In the fare of his verbal and conceptual difficulties, Swiggart does a fine job of explicating several of Faulkner’s novels. His discussion of The Fable (in which he recognizes that the corporal is not the novel’s only hero, and why) is one of the best. He has a good deal that is sound to say about Light in August. And despite his insistence that Dilsey is a primitive and that Sutpen is typical of all of Faulkner’s aristocrats, male and female (imagine calling Granny Millard or Miss Jenny Du Pre nouveau riche), the sections on The Sound and the Fury and Absalom, Absalom! are most perceptive.

However, the problem of perspective that mars Swiggart’s treatment of Faulkner’s central theme also frustrates the workings of his basically sound critical instincts in his analysis of other Faulkner novels. His insistence that “primitivism” is the alternative to “Puritan rationalism” suggested by the structural tension upon which Faulkner builds his novels leads him to ignore Ike McCaslin’s failure to implement the moral perspective he develops in the forest sections of “The Bear”; indeed, Swiggart pays far too little attention to Go Down, Moses, the book which reveals most clearly the moral and philosophical norms governing the Yoknapatawpha cycle. His misconception of Faulkner’s relationship to the aristocratic tradition of the Old South leads him to misunderstand and undervalue The Unvanquished; he fails to see the bildungsroman quality given that novel by the developing character of Bayard Sartoris and ignores the way in which Granny Millard and Colonel Sartoris function as foils to young Bayard. Bayard does not reject the ethic he has inherited; he restores it. Sutpen, out of ignorance, becomes a caricature of this ethic. But Charles Mallison and Miss Habersham (in Intruder in the Dust) and Gavin Stevens- (in several books) act (or try to act) it out. Therefore Faulkner is not, as Swiggart imagines, reversing himself when he has the old gentleman who narrates The Reivers “accept the underlying values” of the society he- recalls for his grandson. It is always from the inside that Faulkner examines (critically only at times) what Swiggart speaks of as “the moral rigidity of the Deep South aristocracy.” Faulkner has measured his gentlemen by their own ideal of what they were supposed to be. It is time that he be extended a similar courtesy.

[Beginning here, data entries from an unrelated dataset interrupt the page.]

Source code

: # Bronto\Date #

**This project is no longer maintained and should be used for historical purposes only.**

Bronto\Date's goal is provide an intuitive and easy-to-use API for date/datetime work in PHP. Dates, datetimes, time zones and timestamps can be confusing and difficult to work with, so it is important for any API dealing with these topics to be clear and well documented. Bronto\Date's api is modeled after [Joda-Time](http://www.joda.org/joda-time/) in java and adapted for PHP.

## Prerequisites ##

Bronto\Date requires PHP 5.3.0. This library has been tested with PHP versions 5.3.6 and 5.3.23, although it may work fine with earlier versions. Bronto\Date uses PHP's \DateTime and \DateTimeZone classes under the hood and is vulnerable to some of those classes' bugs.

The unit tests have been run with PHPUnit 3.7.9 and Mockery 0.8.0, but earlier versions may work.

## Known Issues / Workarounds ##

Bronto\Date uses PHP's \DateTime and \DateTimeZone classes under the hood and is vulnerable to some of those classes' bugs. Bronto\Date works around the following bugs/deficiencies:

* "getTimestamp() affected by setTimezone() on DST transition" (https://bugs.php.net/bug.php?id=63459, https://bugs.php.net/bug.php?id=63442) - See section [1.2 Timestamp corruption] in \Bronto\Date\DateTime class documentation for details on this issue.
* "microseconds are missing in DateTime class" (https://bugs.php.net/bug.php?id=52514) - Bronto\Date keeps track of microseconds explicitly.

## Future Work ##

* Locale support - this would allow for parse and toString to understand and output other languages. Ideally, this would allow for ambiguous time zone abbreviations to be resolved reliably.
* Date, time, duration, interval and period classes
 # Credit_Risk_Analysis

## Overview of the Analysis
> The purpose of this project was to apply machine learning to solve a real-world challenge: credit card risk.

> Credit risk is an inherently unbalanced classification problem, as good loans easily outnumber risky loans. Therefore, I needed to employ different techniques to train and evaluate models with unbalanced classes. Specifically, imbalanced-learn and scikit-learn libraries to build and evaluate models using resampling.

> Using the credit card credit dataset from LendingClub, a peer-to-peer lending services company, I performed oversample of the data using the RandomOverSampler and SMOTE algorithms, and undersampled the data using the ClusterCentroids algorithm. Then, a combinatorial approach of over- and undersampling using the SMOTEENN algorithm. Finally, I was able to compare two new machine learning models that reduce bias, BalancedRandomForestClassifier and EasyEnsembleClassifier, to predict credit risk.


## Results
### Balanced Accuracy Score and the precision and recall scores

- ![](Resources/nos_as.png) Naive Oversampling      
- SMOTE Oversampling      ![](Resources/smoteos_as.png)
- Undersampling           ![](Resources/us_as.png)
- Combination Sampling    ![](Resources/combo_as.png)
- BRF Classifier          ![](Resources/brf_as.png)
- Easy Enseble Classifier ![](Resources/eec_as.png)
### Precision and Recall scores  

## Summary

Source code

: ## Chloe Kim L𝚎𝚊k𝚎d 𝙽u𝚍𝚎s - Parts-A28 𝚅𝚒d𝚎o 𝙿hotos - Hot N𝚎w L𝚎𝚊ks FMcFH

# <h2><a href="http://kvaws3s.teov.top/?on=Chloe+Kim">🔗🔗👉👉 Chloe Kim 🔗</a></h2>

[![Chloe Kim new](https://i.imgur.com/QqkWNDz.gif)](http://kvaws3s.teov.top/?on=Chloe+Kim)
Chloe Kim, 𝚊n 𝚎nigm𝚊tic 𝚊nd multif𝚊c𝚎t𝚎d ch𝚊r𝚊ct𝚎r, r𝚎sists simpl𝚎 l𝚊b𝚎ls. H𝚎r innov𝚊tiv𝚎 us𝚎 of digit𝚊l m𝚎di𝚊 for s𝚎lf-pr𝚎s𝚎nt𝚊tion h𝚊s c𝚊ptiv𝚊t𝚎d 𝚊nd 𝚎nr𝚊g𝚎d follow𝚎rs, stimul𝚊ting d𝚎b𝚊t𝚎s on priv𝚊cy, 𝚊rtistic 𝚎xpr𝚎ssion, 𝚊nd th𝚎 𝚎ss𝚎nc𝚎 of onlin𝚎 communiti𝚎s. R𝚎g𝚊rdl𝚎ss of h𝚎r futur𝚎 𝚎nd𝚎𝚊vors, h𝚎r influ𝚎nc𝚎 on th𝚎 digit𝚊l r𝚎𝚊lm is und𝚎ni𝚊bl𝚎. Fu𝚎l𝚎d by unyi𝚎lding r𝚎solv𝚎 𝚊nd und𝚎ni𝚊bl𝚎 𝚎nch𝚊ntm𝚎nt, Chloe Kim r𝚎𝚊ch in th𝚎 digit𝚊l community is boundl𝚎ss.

In the past fifteen years Faulkner has been approached from almost every direction. And this is, in part, as it should be; for contemporary psychology, literary history, philosophy, and sociology illuminate and help explain some aspects of Faulkner’s work. Yet the authority, the prestige of this same “outside” criticism, stands in the way of full assessment. And even more of an obstacle is the apparent hostility of many American critics to what Mr. Faulkner has to say. He has yet to be approached on his own terms; and until he is, not only his themes but also the art with which he develops them will be misunderstood. Faulkner’s ambiguities must be faced as ambiguities; the fundamental conservatism of his outlook must be, not simply recognized, but built upon; the relationship of his use of the over-voice to the oral roots of his narrative art must be established; his habit of giving comic treatment more often to characters he admires than to those he would reject must be explained; the special way in which he uses certain words (such as “endure”) that play a major role in his thinking must be examined; and Swiggart’s discussion of the effect of self-consciousness and public inquisition on the work of the mature Faulkner must be carried further.

The Art of Faulkner’s Novels should make us a great deal more aware of what is to be done in Faulkner studies and has probably helped us to move a considerable way toward the doing. I suspect the book will seem even better to us when we have divested ourselves of the peculiar ideological Puritanisms of our time and have built upon the insights Mr. Swiggart has given us.

M.E. Bradford

Melvin E. "Mel" Bradford (1934-1993) was a conservative political commentator and Professor of Literature at the University of Dallas.. He was the author of A Better Guide than Reason: Federalists and Anti-Federalists, Original Intentions: On the Making and Ratification of the Constitution, Founding Fathers: Brief Life of the Framers of the Constitution, and The Reactionary Imperative: Essays Literary & Political.